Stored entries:
=== Begin Enclosure ===

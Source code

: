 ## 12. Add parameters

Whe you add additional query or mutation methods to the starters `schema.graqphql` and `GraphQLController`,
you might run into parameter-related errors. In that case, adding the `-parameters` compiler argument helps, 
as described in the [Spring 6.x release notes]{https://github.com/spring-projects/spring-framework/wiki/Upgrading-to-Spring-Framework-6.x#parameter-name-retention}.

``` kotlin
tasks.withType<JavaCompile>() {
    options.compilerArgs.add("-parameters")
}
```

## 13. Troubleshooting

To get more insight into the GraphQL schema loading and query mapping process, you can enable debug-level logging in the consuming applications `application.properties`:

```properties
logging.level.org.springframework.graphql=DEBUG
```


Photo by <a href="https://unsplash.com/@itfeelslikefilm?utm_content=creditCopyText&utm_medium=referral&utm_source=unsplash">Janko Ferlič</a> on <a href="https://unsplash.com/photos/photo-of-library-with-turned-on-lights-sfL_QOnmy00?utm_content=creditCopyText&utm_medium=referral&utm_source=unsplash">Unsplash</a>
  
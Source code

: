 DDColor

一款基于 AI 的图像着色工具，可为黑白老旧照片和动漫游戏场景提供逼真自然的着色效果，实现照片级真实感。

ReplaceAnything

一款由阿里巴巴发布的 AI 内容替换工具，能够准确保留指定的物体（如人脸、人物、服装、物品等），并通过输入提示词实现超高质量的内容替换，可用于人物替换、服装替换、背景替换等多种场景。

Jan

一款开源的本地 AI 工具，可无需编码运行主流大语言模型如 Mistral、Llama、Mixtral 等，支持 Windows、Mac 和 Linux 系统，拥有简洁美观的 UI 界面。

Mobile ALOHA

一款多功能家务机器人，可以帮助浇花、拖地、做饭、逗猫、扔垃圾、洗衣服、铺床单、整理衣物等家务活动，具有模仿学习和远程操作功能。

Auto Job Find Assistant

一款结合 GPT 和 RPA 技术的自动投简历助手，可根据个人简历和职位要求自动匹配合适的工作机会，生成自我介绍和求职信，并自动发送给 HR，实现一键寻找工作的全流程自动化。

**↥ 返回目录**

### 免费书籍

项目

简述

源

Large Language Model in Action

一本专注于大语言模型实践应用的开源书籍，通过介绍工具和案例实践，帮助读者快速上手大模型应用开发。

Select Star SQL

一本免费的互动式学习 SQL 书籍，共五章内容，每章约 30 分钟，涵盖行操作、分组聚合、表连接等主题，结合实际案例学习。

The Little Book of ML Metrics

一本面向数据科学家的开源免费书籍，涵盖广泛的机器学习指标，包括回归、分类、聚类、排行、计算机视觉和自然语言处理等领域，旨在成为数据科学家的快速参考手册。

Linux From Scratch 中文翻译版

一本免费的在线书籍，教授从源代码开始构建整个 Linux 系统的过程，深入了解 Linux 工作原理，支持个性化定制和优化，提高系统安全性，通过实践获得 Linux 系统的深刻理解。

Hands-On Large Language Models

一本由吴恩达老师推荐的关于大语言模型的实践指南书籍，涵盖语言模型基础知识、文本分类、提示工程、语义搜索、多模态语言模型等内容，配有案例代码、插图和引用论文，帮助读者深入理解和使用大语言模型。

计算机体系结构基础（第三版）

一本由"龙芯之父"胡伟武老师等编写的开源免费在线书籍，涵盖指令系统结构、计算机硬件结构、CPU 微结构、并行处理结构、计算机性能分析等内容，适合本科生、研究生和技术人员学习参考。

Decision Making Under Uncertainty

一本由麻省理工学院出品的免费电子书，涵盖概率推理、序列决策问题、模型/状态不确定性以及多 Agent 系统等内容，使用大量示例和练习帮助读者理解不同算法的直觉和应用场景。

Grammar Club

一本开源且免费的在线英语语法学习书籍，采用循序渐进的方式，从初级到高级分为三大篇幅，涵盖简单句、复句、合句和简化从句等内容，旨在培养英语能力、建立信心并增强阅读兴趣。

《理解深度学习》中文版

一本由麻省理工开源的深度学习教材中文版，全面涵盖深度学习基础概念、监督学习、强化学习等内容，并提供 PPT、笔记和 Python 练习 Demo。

=== End Enclosure ===

§ **Task objective**
Tally the lines in the records that hold the word "parameters". Give only the total.

§ **Written solution**
3